Read through the lines below and copy the ones holding the string "more".

>>>>>

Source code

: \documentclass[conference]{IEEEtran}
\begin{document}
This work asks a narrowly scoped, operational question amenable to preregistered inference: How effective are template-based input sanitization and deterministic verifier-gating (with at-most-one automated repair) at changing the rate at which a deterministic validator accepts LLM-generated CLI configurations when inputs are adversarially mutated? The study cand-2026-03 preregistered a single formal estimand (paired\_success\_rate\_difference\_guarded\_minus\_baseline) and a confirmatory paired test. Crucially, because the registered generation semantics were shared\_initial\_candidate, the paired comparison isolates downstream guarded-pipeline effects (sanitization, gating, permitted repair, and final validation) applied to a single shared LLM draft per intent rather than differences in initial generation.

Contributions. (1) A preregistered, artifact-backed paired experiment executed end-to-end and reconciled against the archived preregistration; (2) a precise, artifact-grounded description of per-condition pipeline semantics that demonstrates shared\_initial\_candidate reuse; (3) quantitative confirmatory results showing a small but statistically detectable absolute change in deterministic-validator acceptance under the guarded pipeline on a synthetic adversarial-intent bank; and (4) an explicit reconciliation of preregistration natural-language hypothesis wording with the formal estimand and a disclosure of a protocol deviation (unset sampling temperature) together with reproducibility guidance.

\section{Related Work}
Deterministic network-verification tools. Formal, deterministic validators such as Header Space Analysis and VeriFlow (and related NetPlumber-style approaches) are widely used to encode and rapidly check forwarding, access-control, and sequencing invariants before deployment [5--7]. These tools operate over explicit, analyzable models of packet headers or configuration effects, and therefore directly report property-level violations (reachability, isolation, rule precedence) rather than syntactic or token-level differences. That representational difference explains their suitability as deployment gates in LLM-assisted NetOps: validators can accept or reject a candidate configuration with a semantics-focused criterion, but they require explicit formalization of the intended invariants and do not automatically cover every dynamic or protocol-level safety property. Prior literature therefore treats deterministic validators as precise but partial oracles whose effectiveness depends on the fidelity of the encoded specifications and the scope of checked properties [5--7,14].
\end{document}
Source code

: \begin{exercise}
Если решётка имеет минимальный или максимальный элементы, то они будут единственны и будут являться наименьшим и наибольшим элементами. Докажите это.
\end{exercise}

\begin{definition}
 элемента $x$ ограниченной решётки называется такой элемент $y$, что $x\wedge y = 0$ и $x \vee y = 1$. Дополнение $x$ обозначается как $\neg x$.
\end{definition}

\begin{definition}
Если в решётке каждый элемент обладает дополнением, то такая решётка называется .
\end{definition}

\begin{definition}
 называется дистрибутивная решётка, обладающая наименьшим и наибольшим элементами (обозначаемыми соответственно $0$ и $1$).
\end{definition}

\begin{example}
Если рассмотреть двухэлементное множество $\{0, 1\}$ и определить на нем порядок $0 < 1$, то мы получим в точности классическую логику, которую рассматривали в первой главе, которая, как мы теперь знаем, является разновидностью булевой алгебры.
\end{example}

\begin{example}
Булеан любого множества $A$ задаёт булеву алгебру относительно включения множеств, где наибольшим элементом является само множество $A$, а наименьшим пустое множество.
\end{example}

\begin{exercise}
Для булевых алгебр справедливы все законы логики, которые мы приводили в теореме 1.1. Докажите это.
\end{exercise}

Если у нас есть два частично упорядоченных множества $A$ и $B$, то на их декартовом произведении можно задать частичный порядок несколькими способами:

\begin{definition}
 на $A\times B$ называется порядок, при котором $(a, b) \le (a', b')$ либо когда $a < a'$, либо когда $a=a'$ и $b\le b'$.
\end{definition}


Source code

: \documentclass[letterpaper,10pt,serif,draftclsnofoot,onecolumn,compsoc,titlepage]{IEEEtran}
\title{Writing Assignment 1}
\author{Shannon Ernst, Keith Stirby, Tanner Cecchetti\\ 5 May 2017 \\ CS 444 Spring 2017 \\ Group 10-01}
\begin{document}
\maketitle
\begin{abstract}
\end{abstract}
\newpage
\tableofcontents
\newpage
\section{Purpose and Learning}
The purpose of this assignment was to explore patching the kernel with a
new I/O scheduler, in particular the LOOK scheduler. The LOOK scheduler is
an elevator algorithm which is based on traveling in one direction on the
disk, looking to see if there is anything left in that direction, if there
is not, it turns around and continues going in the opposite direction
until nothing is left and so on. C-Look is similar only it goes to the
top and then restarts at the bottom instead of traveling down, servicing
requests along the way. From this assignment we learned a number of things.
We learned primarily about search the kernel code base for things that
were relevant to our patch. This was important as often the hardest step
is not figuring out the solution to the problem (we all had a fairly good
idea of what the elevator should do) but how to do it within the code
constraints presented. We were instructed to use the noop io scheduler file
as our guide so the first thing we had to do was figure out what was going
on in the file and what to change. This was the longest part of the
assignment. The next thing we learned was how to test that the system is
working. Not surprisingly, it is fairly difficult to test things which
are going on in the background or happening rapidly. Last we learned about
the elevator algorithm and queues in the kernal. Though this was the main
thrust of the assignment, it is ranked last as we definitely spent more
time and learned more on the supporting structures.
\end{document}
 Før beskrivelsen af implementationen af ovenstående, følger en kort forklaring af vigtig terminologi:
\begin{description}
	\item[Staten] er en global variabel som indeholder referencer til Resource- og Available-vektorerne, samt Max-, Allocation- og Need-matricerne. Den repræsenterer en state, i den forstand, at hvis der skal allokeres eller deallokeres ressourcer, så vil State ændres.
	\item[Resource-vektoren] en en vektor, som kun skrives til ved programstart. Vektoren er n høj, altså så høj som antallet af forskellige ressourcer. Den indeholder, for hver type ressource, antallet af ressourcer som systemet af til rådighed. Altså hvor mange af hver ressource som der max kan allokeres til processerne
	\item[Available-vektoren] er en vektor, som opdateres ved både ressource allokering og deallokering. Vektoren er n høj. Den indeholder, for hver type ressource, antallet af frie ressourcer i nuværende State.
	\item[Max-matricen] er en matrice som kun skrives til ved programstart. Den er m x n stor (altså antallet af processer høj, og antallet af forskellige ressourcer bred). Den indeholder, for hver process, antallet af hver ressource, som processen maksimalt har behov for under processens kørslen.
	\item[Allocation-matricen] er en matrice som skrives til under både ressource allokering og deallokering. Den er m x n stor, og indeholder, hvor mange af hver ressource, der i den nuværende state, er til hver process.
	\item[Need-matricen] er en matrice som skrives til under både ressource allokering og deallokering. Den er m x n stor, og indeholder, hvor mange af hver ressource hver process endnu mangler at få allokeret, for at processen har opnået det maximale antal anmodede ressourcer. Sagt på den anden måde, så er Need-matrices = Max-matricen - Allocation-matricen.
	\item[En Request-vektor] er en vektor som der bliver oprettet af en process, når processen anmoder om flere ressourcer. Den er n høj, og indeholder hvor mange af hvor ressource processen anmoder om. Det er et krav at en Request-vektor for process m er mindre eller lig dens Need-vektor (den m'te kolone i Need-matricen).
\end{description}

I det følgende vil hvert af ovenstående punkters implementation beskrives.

<<<<<

**Finished exercise**:
thrust of the assignment, it is ranked last as we definitely spent more
time and learned more on the supporting structures.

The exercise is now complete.